National Cancer Institute, Frederick, MD, USA.
Center for Drug Design, University of Minnesota, Minneapolis, MN, USA.
Department of Chemistry, University of Minnesota, Minneapolis, MN, USA.
Institute for Therapeutics Discovery and Development, Department of Medicinal Chemistry, University of Minnesota, Minneapolis, MN, USA.
Sanford-Burnham Medical Research Institute at Lake Nona, Orlando, FL, USA.
Harbor Branch Oceanographic Institute at Florida Atlantic University, Fort Pierce, FL, USA.
Sanford Burnham Medical Research Institute, La Jolla, CA, USA Roche Pharmaceuticals, Basel, Switzerland.

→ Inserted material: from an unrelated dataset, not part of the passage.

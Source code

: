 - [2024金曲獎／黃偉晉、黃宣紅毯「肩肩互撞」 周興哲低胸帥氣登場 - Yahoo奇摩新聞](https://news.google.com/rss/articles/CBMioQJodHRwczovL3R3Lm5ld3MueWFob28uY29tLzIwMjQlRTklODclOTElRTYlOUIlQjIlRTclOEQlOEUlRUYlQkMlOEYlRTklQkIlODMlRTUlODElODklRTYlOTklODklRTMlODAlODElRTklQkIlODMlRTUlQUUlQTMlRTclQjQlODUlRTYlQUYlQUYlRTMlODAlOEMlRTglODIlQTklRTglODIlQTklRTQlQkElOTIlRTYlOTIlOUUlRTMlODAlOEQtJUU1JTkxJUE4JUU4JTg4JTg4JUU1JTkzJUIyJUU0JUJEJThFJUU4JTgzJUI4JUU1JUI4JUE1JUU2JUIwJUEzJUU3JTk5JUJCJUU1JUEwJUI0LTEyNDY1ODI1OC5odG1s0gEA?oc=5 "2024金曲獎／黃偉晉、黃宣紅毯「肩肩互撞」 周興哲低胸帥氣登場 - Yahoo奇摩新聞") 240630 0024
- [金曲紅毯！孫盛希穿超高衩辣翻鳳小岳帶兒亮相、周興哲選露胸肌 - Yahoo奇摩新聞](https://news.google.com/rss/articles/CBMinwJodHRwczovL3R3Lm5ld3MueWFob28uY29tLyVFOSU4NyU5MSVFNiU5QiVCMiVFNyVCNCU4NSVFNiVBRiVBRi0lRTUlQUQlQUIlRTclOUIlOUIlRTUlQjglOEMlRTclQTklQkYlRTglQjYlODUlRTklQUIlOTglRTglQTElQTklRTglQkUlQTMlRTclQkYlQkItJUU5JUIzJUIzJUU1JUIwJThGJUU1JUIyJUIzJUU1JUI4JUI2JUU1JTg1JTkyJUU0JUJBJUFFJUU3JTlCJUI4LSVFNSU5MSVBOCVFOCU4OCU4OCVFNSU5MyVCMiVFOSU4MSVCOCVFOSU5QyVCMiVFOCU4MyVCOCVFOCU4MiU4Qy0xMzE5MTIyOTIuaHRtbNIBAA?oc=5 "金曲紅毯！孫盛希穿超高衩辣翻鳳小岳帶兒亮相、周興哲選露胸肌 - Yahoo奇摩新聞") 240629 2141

Antiapoptotic Bcl-2 family proteins are validated cancer targets composed of six related proteins. From a drug discovery perspective, these are challenging targets that exert their cellular functions through protein-protein interactions (PPIs). Although several isoform-selective inhibitors have been developed using structure-based design or high-throughput screening (HTS) of synthetic chemical libraries, no large-scale screen of natural product collections has been reported. A competitive displacement fluorescence polarization (FP) screen of nearly 150,000 natural product extracts was conducted against all six antiapoptotic Bcl-2 family proteins using fluorochrome-conjugated peptide ligands that mimic functionally relevant PPIs. The screens were conducted in 1536-well format and displayed satisfactory overall HTS statistics, with Z'-factor values ranging from 0.72 to 0.83 and a hit confirmation rate between 16% and 64%. Confirmed active extracts were orthogonally tested in a luminescent assay for caspase-3/7 activation in tumor cells. Active extracts were resupplied, and effort toward the isolation of pure active components was initiated through iterative bioassay-guided fractionation. Several previously described altertoxins were isolated from a microbial source, and the pure compounds demonstrate activity in both Bcl-2 FP and caspase cellular assays. The studies demonstrate the feasibility of ultra-high-throughput screening using natural product sources and highlight some of the challenges associated with this approach.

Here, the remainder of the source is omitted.